### [WORK ITEM]
In the entries below, find the line with "Several theories have" and the line with "1. **Natural Causes:**"; give again those lines and every line between them, exactly.

THE DATA START

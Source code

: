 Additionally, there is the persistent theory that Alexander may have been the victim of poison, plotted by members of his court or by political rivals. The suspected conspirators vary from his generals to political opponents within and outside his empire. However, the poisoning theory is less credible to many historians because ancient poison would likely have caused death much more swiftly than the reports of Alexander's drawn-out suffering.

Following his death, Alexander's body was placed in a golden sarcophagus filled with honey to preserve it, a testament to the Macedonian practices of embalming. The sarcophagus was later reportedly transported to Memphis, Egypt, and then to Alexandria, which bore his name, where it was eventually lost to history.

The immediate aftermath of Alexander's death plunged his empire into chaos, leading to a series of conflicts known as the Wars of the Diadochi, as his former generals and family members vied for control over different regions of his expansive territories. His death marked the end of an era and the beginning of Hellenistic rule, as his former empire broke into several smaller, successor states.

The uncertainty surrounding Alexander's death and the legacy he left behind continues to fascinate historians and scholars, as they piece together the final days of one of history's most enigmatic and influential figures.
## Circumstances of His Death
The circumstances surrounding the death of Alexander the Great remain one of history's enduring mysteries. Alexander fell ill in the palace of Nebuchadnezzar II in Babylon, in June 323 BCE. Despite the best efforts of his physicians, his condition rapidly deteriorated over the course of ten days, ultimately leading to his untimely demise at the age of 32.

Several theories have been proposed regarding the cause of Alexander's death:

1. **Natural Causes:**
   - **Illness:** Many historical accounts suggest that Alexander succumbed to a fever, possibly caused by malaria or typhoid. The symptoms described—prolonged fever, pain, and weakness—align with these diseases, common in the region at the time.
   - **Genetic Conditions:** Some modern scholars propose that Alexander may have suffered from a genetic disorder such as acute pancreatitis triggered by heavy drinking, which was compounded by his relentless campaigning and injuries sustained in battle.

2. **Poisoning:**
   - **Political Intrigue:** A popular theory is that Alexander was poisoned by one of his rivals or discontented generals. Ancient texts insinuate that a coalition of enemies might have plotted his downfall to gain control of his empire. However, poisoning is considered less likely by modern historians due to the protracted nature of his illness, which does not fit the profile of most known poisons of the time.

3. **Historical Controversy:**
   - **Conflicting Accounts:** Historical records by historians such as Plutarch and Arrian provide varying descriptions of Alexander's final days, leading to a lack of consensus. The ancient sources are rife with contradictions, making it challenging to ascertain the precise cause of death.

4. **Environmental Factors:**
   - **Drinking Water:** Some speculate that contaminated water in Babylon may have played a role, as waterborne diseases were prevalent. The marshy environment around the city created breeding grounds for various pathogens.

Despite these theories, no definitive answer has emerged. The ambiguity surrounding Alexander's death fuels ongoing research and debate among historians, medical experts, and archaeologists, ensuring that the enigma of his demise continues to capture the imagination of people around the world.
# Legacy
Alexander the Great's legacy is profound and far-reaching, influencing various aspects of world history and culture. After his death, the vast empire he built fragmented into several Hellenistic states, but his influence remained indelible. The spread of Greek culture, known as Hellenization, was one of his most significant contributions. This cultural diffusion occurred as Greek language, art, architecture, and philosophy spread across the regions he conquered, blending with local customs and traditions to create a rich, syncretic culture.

THE DATA END

### [RESPONSE BOX]
Several theories have been proposed regarding the cause of Alexander's death:

1. **Natural Causes:**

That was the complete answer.